Suppose $M$ is a smooth submanifold of $\mathbb{R}^n$. Through some transversality tricks, I was able to prove that if $\dim M<n-2$, then $\mathbb{R}^n\setminus M$ is always connected and simply connected.
This motivates me to ask is it true that if $\dim M\geq n-2$, then $\mathbb{R}^n\setminus M$ is not connected and simply connected? Even looking at some small cases, if $\dim M=0$, say $M$ is a finite number of points, then although $\mathbb{R}^2\setminus M$ is connected, it is not simply connected since it retracts onto a wedge of circles. I was told does indeed follow from mod-$2$ intersection theory, but I don't see how to apply that here.
First of all: 1-connected = connected and trivial fundamental group, so "connected and 1-connected" is redundant.

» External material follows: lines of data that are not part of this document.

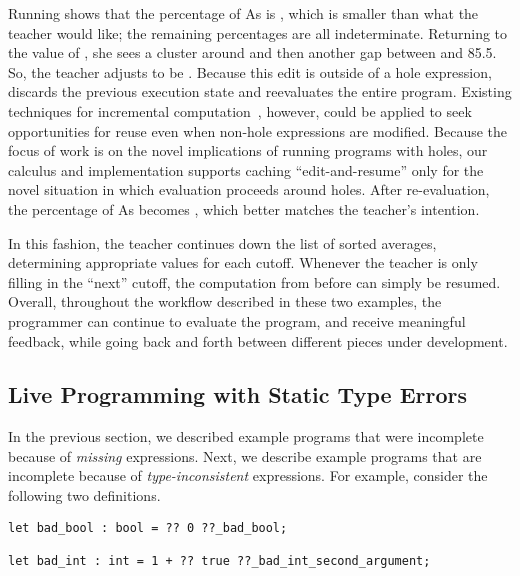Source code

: \noindent
%
Running  shows that the percentage of As is
, which is smaller than what the teacher would like;
the remaining percentages are all indeterminate.
%
Returning to the value of , she sees a cluster around 
and then another gap between  and {85.5}.
%
So, the teacher adjusts  to be .
%
Because this edit is outside of a hole expression, \HazelnutLive{} discards the
previous execution state and reevaluates the entire program.
%
Existing techniques for incremental computation~\cite{XXX,XXX}, however, could
be applied to seek opportunities for reuse even when non-hole expressions are
modified.
%
Because the focus of work is on the novel implications of running programs with
holes, our calculus and implementation supports caching ``edit-and-resume'' only
for the novel situation in which evaluation proceeds around holes.
%
After re-evaluation, the percentage of As becomes , which better
matches the teacher's intention.

In this fashion, the teacher continues down the list of sorted averages,
determining appropriate values for each cutoff.
%
Whenever the teacher is only filling in the ``next'' cutoff, the computation
from before can simply be resumed.
%
Overall, throughout the workflow described in these two examples, the programmer
can continue to evaluate the program, and receive meaningful feedback, while
going back and forth between different pieces under development.


\subsection{Live Programming with Static Type Errors}

In the previous section, we described example programs that were incomplete
because of \emph{missing} expressions.
%
Next, we describe example programs that are incomplete because of
\emph{type-inconsistent} expressions.
%
For example, consider the following two definitions.

\begin{lstlisting}
let bad_bool : bool = ?? 0 ??_bad_bool;

let bad_int : int = 1 + ?? true ??_bad_int_second_argument;
\end{lstlisting}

Now if the codimension is 1, then the following statement holds: $M^{n-1} \subset N^n$ submanifolds both closed oriented, then $M$ is seperating (i.e. the complement is not connected) if and only if $i_*([M]) = 0\in H_{n-1}(N)$. To show this you basically use $mod2$ intersection theory by saying that if you can find a loop in $N$ that does intersect $M$ precisely odd times, then $M$ is not nullhomologous in the sense above. (Note that if $M$ is non-seperating you can always find a loop intersecting $M$ precisely once, since the normal bundle is trivial).
Apply that to the contractible space $\mathbb R^n$ and since homology is a homotopy functor, $M$ is nullhomologous in there. Hence the result.
Now for codimension 2 a similar argument yields that it is not 1-connected. However, the complement is 0-connected, since e.g. the 2-dimensional normal bundle minus the zero section is, or by another argument you could also use transversality for paths and $n-2+1 \neq n$.